Required work — Look through the data below. Show each line where the string "target" occurs.

▬▬▬▬▬▬▬▬▬▬

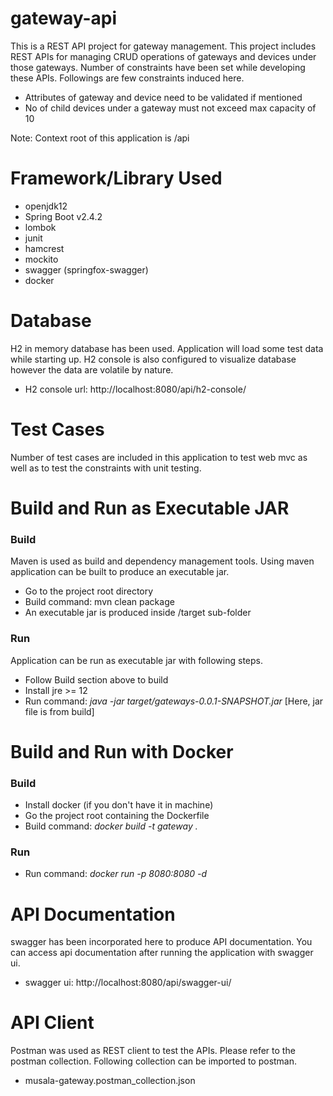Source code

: # gateway-api
This is a REST API project for gateway management. This project includes REST APIs for managing CRUD 
operations of gateways and devices under those gateways. Number of constraints have been set while 
developing these APIs. Followings are few constraints induced here.

- Attributes of gateway and device need to be validated if mentioned
- No of child devices under a gateway must not exceed max capacity of 10

Note: Context root of this application is /api

# Framework/Library Used

- openjdk12
- Spring Boot v2.4.2
- lombok
- junit
- hamcrest
- mockito 
- swagger (springfox-swagger)
- docker

# Database
H2 in memory database has been used. Application will load some test data while starting up.
H2 console is also configured to visualize database however the data are volatile by nature.

- H2 console url: http://localhost:8080/api/h2-console/

# Test Cases
Number of test cases are included in this application to test web mvc as well as to test the constraints
with unit testing.

# Build and Run as Executable JAR
### Build
Maven is used as build and dependency management tools. Using maven application can be built to produce
an executable jar.

- Go to the project root directory
- Build command: mvn clean package
- An executable jar is produced inside /target sub-folder

### Run
Application can be run as executable jar with following steps.

- Follow Build section above to build
- Install jre >= 12
- Run command: _java -jar target/gateways-0.0.1-SNAPSHOT.jar_ [Here, jar file is from build]

# Build and Run with Docker

### Build
- Install docker (if you don't have it in machine)
- Go the project root containing the Dockerfile
- Build command: _docker build -t gateway ._

### Run
- Run command: _docker run -p 8080:8080 -d_ 

# API Documentation
swagger has been incorporated here to produce API documentation. You can access api documentation after
running the application with swagger ui.
- swagger ui: http://localhost:8080/api/swagger-ui/

# API Client
Postman was used as REST client to test the APIs. Please refer to the postman collection. 
Following collection can be imported to postman.
- musala-gateway.postman_collection.json







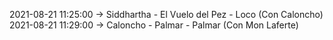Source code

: 2021-08-21 11:25:00 -> Siddhartha - El Vuelo del Pez - Loco (Con Caloncho)
2021-08-21 11:29:00 -> Caloncho - Palmar - Palmar (Con Mon Laferte)
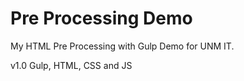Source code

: Pre Processing Demo
========

My HTML Pre Processing with Gulp Demo for UNM IT.

v1.0 Gulp, HTML, CSS and JS
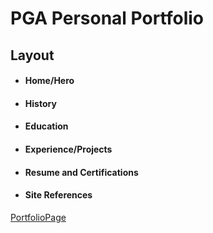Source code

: # PGA Personal Portfolio


## Layout
- #### Home/Hero
- #### History
- #### Education
- #### Experience/Projects
- #### Resume and Certifications
- #### Site References 

[PortfolioPage](https://pgaportfolio.netlify.app/)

▬▬▬▬▬▬▬▬▬▬

Completed exercise —
- An executable jar is produced inside /target sub-folder
- Run command: _java -jar target/gateways-0.0.1-SNAPSHOT.jar_ [Here, jar file is from build]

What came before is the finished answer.